Rea’s artistic practice is based on digital photography and installation. In the ten years since she began making work, she has also sat on numerous boards and committees at the national level, where she has had to learn the special skill of representing her people to the dominant society.

In Rea’s first room is the image of a young boy wearing a feather headdress, repeated four times. It is the digital photo she took in 1997 of a dancer at the LORA festival, a cultural dance festival which takes place every two years in July in the far north of Queensland –on the opposite end of the continent from her own people, the Gamilaroi and the Walwian. Over the three days of the festival, with its dancing from morning to night, Rea came to the understanding that dance represents all the most important aspects of tribal life: ceremony, gathering, food, initiation, body and a connection to the earth. The realization had a profound effect on Rea, and its placement in her first room sets the stage for what is to come.

The central image in "rea_room3" is a snapshot of three Indigenous women. They are wearing earrings and necklaces and look like they might be at a party. Below them is the word "yinarr". The background is made up of a single photo of her maternal greatgrandfather, repeated numerous times and tinted the colours --black, yellow, and red-- of the flag of Indigenous Australia.

A series of thought balloons randomly appear, answering questions even as they start to form in your mind:

"Who are…?"

"This is my Aunty, Grandmother and Mother"

"What does…?"

"YINARR - means Aboriginal Women"

"Do you…?"

"I don't speak Gamilaroi or Walwian language!" It is the answer to a question Indigenous people are asked all the time. Sometimes it feels like it is a gauge to measure our Aboriginality: the speakers of a traditional language are considered to be more authentic than the non-speakers.

After a pause, there is more information, this time you weren’t asking the question: "Our body parts are collected and exhibited by Museums". The present tense is confusing and worrying. Did she make a mistake? Can that be for real? Suddenly this strange conversation has taken a direction you hadn’t anticipated. Yet, that statement is a continuation of the answer to the language question. The harsh reality of the collective sentiments that lead to the collection of Aboriginal bodies, the measuring of skulls, the debate over our very humanity, is bundled tightly with the multitude of reasons why so many Indigenous people do not speak their own language.

The last room contains a story which might give an idea of how Indigenous children get information about their history which supplements their school education.
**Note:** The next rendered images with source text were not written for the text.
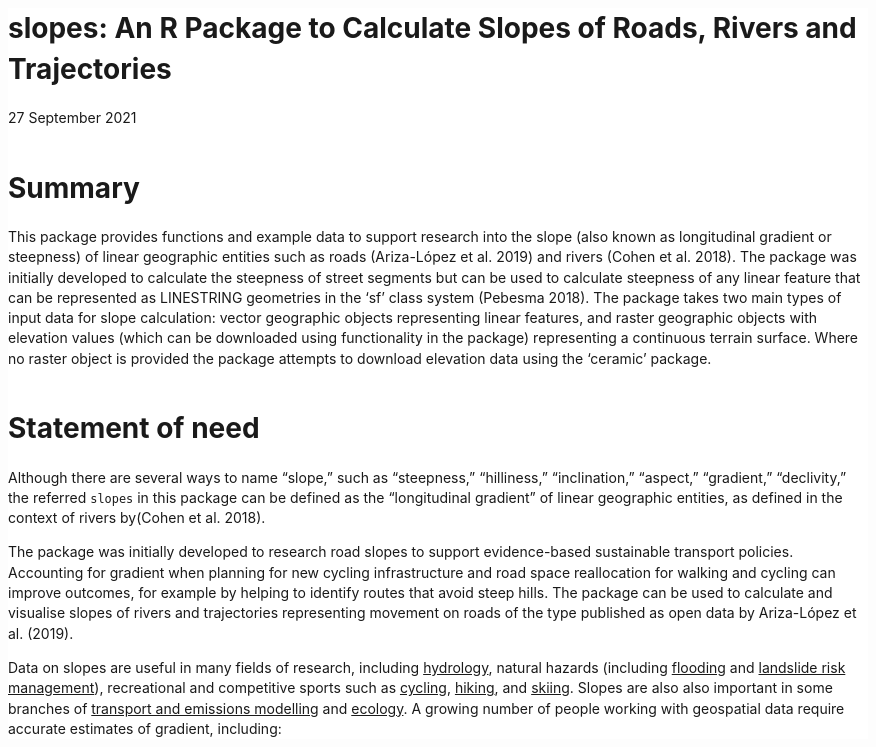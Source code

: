 slopes: An R Package to Calculate Slopes of Roads, Rivers and
Trajectories
================
27 September 2021

# Summary

This package provides functions and example data to support research
into the slope (also known as longitudinal gradient or steepness) of
linear geographic entities such as roads (Ariza-López et al. 2019) and
rivers (Cohen et al. 2018). The package was initially developed to
calculate the steepness of street segments but can be used to calculate
steepness of any linear feature that can be represented as LINESTRING
geometries in the ‘sf’ class system (Pebesma 2018). The package takes
two main types of input data for slope calculation: vector geographic
objects representing linear features, and raster geographic objects with
elevation values (which can be downloaded using functionality in the
package) representing a continuous terrain surface. Where no raster
object is provided the package attempts to download elevation data using
the ‘ceramic’ package.

# Statement of need

Although there are several ways to name “slope,” such as “steepness,”
“hilliness,” “inclination,” “aspect,” “gradient,” “declivity,” the
referred `slopes` in this package can be defined as the “longitudinal
gradient” of linear geographic entities, as defined in the context of
rivers by(Cohen et al. 2018).

The package was initially developed to research road slopes to support
evidence-based sustainable transport policies. Accounting for gradient
when planning for new cycling infrastructure and road space reallocation
for walking and cycling can improve outcomes, for example by helping to
identify routes that avoid steep hills. The package can be used to
calculate and visualise slopes of rivers and trajectories representing
movement on roads of the type published as open data by Ariza-López et
al. (2019).

Data on slopes are useful in many fields of research, including
[hydrology](https://en.wikipedia.org/wiki/Stream_gradient), natural
hazards (including
[flooding](https://www.humanitarianresponse.info/fr/operations/afghanistan/infographic/afg-river-gradient-and-flood-hazard)
and [landslide risk
management](https://assets.publishing.service.gov.uk/media/57a08d0740f0b652dd0016f4/R7815-ADD017_col.pdf)),
recreational and competitive sports such as
[cycling](http://theclimbingcyclist.com/gradients-and-cycling-an-introduction/),
[hiking](https://trailism.com/trail-grades/), and
[skiing](https://www.snowplaza.co.uk/blog/16682-skiing-steeps-what-does-gradient-mean-ski-piste/).
Slopes are also also important in some branches of [transport and
emissions
modelling](https://www.sciencedirect.com/science/article/pii/S2352146516302642)
and [ecology](https://doi.org/10.1016/j.ncon.2016.10.001). A growing
number of people working with geospatial data require accurate estimates
of gradient, including:
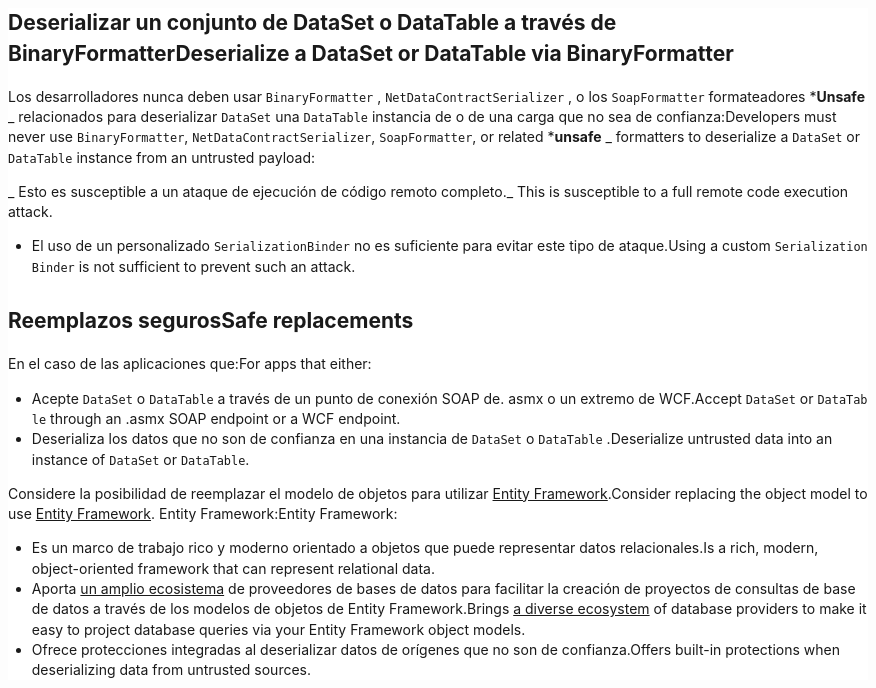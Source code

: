 ## <a name="deserialize-a-dataset-or-datatable-via-binaryformatter"></a><span data-ttu-id="4aef0-257">Deserializar un conjunto de DataSet o DataTable a través de BinaryFormatter</span><span class="sxs-lookup"><span data-stu-id="4aef0-257">Deserialize a DataSet or DataTable via BinaryFormatter</span></span>

<span data-ttu-id="4aef0-258">Los desarrolladores nunca deben usar `BinaryFormatter` , `NetDataContractSerializer` , o los `SoapFormatter` formateadores \***Unsafe** _ relacionados para deserializar `DataSet` una `DataTable` instancia de o de una carga que no sea de confianza:</span><span class="sxs-lookup"><span data-stu-id="4aef0-258">Developers must never use `BinaryFormatter`, `NetDataContractSerializer`, `SoapFormatter`, or related \***unsafe** _ formatters to deserialize a `DataSet` or `DataTable` instance from an untrusted payload:</span></span>

<span data-ttu-id="4aef0-259">_ Esto es susceptible a un ataque de ejecución de código remoto completo.</span><span class="sxs-lookup"><span data-stu-id="4aef0-259">_ This is susceptible to a full remote code execution attack.</span></span>
* <span data-ttu-id="4aef0-260">El uso de un personalizado `SerializationBinder` no es suficiente para evitar este tipo de ataque.</span><span class="sxs-lookup"><span data-stu-id="4aef0-260">Using a custom `SerializationBinder` is not sufficient to prevent such an attack.</span></span>

## <a name="safe-replacements"></a><span data-ttu-id="4aef0-261">Reemplazos seguros</span><span class="sxs-lookup"><span data-stu-id="4aef0-261">Safe replacements</span></span>

<span data-ttu-id="4aef0-262">En el caso de las aplicaciones que:</span><span class="sxs-lookup"><span data-stu-id="4aef0-262">For apps that either:</span></span>

* <span data-ttu-id="4aef0-263">Acepte `DataSet` o `DataTable` a través de un punto de conexión SOAP de. asmx o un extremo de WCF.</span><span class="sxs-lookup"><span data-stu-id="4aef0-263">Accept `DataSet` or `DataTable` through an .asmx SOAP endpoint or a WCF endpoint.</span></span>
* <span data-ttu-id="4aef0-264">Deserializa los datos que no son de confianza en una instancia de `DataSet` o `DataTable` .</span><span class="sxs-lookup"><span data-stu-id="4aef0-264">Deserialize untrusted data into an instance of `DataSet` or `DataTable`.</span></span>

<span data-ttu-id="4aef0-265">Considere la posibilidad de reemplazar el modelo de objetos para utilizar [Entity Framework](/ef).</span><span class="sxs-lookup"><span data-stu-id="4aef0-265">Consider replacing the object model to use [Entity Framework](/ef).</span></span> <span data-ttu-id="4aef0-266">Entity Framework:</span><span class="sxs-lookup"><span data-stu-id="4aef0-266">Entity Framework:</span></span>

* <span data-ttu-id="4aef0-267">Es un marco de trabajo rico y moderno orientado a objetos que puede representar datos relacionales.</span><span class="sxs-lookup"><span data-stu-id="4aef0-267">Is a rich, modern, object-oriented framework that can represent relational data.</span></span>
* <span data-ttu-id="4aef0-268">Aporta [un amplio ecosistema](/ef/core/providers/) de proveedores de bases de datos para facilitar la creación de proyectos de consultas de base de datos a través de los modelos de objetos de Entity Framework.</span><span class="sxs-lookup"><span data-stu-id="4aef0-268">Brings [a diverse ecosystem](/ef/core/providers/) of database providers to make it easy to project database queries via your Entity Framework object models.</span></span>
* <span data-ttu-id="4aef0-269">Ofrece protecciones integradas al deserializar datos de orígenes que no son de confianza.</span><span class="sxs-lookup"><span data-stu-id="4aef0-269">Offers built-in protections when deserializing data from untrusted sources.</span></span>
John Glover was a famous painter from Britain who came to live in Tasmania 1831. He was known for his landscapes, which ususally included Natives. When young Rea asked her mother who the people were in the Glover painting, her mom told her they were her ancestors. Had Rea asked her school teacher, she probably would have received a different answer, not one which connected her to her past and which accorded her ancestors an important part in art history, as the subjects of these famous paintings.